Affiliation:
1. Chemical Engineering Department College of Engineering King Saud University P.O. Box 800 Riyadh 11421 Saudi Arabia
2. IRC Refining and Advanced Chemicals Research Institute King Fahd University of Petroleum and Minerals Dhahran 31261 Saudi Arabia
3. School of Chemistry and Chemical Engineering Queen's University Belfast Belfast BT9 5AG Northern Ireland UK
Abstract
AbstractMethane decomposition is a promising route to synthesize COx‐free hydrogen and carbon nanomaterials (CNMs). In this work, the impregnation method was employed for the preparation of the catalysts. Systematic investigations on the activity and stability of Fe‐based catalysts were carried out in a packed‐bed micro‐activity reactor at 800 °C with a feed gas flow rate of 18 mL/min. The effect of doping Y2O3, MgO, SiO2 and TiO2 over ZrO2 on the catalytic performance was also studied. BET revealed that the specific surface areas and pore volumes are increased after SiO2, TiO2, and Y2O3 are added to ZrO2 while MgO had a negative impact and hence a little decrease in specific surface area is observed. The catalytic activity results showed that the Fe‐based catalyst supported over TiO2‐doped ZrO2 that is, Fe−TiZr, demonstrated the highest activity and stability, with a maximum methane conversion of 81.3 % during 180 min time‐on‐stream.
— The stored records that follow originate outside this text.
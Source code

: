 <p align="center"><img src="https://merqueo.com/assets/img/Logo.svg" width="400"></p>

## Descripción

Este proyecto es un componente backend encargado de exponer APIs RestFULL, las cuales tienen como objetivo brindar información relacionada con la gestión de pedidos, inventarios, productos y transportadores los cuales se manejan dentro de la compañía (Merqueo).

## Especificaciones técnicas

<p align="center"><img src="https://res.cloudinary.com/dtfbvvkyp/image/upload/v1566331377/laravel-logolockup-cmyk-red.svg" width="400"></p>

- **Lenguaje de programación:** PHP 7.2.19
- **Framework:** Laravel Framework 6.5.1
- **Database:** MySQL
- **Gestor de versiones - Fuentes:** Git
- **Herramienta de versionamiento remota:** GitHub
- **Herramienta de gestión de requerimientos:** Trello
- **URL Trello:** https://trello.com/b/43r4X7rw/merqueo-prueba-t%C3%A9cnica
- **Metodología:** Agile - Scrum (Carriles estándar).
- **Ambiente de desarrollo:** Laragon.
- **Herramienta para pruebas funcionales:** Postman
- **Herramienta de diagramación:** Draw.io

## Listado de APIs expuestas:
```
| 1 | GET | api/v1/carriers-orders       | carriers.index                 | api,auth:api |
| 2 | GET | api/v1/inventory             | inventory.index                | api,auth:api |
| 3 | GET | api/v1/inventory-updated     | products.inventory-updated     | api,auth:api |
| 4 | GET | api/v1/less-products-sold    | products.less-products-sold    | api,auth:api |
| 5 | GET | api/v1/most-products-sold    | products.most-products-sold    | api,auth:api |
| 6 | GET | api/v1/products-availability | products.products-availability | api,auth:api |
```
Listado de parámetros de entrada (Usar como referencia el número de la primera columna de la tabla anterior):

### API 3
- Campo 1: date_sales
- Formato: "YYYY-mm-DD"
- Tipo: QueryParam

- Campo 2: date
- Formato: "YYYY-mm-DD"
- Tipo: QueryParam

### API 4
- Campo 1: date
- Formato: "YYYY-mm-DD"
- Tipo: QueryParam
At 800 °C, a maximum initial methane conversion of 73 %, 38 %, 64 %, and 69 % and a final carbon yield of 121 wt. %, 55 wt. %, 354 wt. %, and 174 wt. % was achieved using Fe−MgZr, Fe−SiZr, Fe−TiZr and Fe−YZr catalysts, respectively. Moreover, bulk deposition of uniform carbon nanotubes with a high degree of graphitization and different diameters was observed over the catalysts.